= Problem requirements =
In the data below, find every line that has the string "more", and copy it.

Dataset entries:

>>>

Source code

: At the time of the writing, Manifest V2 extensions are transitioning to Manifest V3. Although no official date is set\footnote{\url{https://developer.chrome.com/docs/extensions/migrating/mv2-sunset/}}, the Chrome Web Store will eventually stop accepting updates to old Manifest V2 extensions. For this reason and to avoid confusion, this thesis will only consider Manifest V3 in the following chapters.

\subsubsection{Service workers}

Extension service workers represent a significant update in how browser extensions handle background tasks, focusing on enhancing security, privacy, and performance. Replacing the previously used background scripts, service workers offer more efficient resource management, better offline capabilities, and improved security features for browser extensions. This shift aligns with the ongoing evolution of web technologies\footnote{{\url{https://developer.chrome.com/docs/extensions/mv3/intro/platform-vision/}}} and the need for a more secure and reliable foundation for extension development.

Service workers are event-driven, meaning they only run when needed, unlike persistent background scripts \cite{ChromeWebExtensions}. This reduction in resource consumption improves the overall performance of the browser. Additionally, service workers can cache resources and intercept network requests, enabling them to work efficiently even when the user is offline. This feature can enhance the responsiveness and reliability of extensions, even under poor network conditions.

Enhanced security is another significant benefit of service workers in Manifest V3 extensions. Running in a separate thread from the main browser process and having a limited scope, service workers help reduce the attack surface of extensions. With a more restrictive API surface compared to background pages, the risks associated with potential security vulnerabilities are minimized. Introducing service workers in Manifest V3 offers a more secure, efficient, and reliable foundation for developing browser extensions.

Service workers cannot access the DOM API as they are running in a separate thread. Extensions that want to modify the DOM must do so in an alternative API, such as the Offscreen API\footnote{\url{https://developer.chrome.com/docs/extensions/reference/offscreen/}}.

<<<
>>>

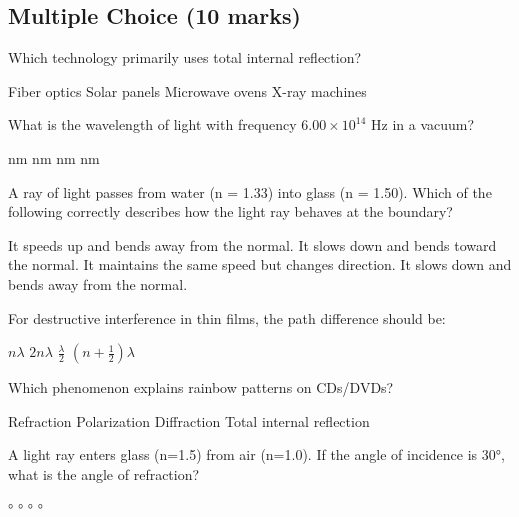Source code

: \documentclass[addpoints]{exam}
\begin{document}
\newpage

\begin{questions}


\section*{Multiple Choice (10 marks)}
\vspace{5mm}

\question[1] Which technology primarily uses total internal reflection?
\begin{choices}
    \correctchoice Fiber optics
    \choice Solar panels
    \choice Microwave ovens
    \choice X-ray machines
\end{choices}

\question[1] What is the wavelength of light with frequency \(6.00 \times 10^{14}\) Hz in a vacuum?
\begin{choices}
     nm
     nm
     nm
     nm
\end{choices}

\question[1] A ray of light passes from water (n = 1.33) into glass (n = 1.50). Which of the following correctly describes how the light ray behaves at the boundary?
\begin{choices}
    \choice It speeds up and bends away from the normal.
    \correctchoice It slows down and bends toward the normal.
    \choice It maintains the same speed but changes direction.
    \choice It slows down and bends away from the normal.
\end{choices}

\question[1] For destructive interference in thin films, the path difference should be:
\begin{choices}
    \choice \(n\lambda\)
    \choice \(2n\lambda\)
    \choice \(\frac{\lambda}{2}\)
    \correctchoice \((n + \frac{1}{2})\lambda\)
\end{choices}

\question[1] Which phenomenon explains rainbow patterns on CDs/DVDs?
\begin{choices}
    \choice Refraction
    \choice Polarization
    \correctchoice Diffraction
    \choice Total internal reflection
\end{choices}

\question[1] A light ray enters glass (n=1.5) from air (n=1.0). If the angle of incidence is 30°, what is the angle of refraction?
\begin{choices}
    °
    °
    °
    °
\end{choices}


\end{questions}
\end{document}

<<<

= Output of the task =
Extension service workers represent a significant update in how browser extensions handle background tasks, focusing on enhancing security, privacy, and performance. Replacing the previously used background scripts, service workers offer more efficient resource management, better offline capabilities, and improved security features for browser extensions. This shift aligns with the ongoing evolution of web technologies\footnote{{\url{https://developer.chrome.com/docs/extensions/mv3/intro/platform-vision/}}} and the need for a more secure and reliable foundation for extension development.
Enhanced security is another significant benefit of service workers in Manifest V3 extensions. Running in a separate thread from the main browser process and having a limited scope, service workers help reduce the attack surface of extensions. With a more restrictive API surface compared to background pages, the risks associated with potential security vulnerabilities are minimized. Introducing service workers in Manifest V3 offers a more secure, efficient, and reliable foundation for developing browser extensions.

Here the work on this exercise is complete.